‘Good Time’ Credit Policy Wrongly Under Attack in Alabama
by Jo Ellen Nott
Policymakers in Alabama are howling for an end to “good time” sentence credits after a recently released state prisoner killed a Sheriff’s deputy in June 2022. But how did Austin Patrick Hall, a 26-year-old felon with 46 arrests since age 17, leave prison after serving less than four years of a nearly ten-year sentence?
It turns out that missteps by the state Department of Corrections (DOC) are to blame, not “good time” sentence credits. In fact, under the relevant statute, Alabama State Code Title 14, Hall’s “good time” should have been erased after a month-long escape he made from Camden Work Release Center (CWRC) in October 2019. DOC failed to make that correction even though Hall committed multiple crimes while on the lam – including stealing an official vehicle to make his getaway.
In a surprisingly incompetent blunder, Hall received “good time” credit after he was recaptured and booked into the Calhoun County Jail, where he grabbed a jail guard by the throat and threw him to the ground in February 2020.
A warrant for Hall’s arrest for his 2019 escape was issued in Wilcox County – where CWRC is located – two-and-a-half-years later, in November 2021. He bonded out of jail on those charges shortly after release from DOC custody in April 2022. He has still not been prosecuted for the escape, though DOC says the case is pending in Wilcox County.
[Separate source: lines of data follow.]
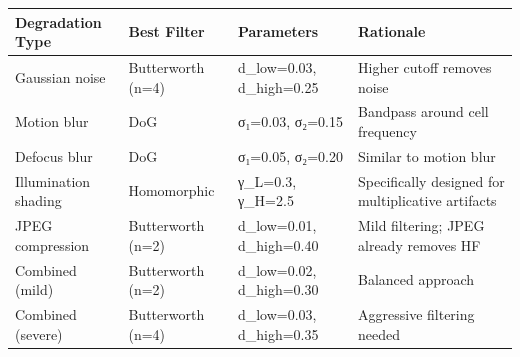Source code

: \begin{tabular}{llll}
\toprule
Degradation Type & Best Filter & Parameters & Rationale \\
\midrule
Gaussian noise & Butterworth (n=4) & d_low=0.03, d_high=0.25 & Higher cutoff removes noise \\
Motion blur & DoG & σ₁=0.03, σ₂=0.15 & Bandpass around cell frequency \\
Defocus blur & DoG & σ₁=0.05, σ₂=0.20 & Similar to motion blur \\
Illumination shading & Homomorphic & γ_L=0.3, γ_H=2.5 & Specifically designed for multiplicative artifacts \\
JPEG compression & Butterworth (n=2) & d_low=0.01, d_high=0.40 & Mild filtering; JPEG already removes HF \\
Combined (mild) & Butterworth (n=2) & d_low=0.02, d_high=0.30 & Balanced approach \\
Combined (severe) & Butterworth (n=4) & d_low=0.03, d_high=0.35 & Aggressive filtering needed \\
\bottomrule
\end{tabular}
Meanwhile, on June 29, 2022, he allegedly stole a car and shot two Bibb County deputies. One of them did not survive. After a massive manhunt, Hall was apprehended outside the home of an aunt, who had tipped off authorities he might show up there. He has since been charged with the murder of the deputy, Brad Johnson, 32.
Almost immediately, calls went up to repeal the “good time” credit law. The Chilton County Commission passed a resolution on July 12, 2022, calling for an end to the law that “directly led to the murder of … Deputy Brad Johnson.”
It appears, however, that instead of removing an incentive for prisoners to abide by rules, policymakers need to focus on following existing law. It would also be a good idea to comply with a federal mandate to relieve overcrowding and violence in the state’s lethal prisons. [See: PLN, Apr.2022, p.1.]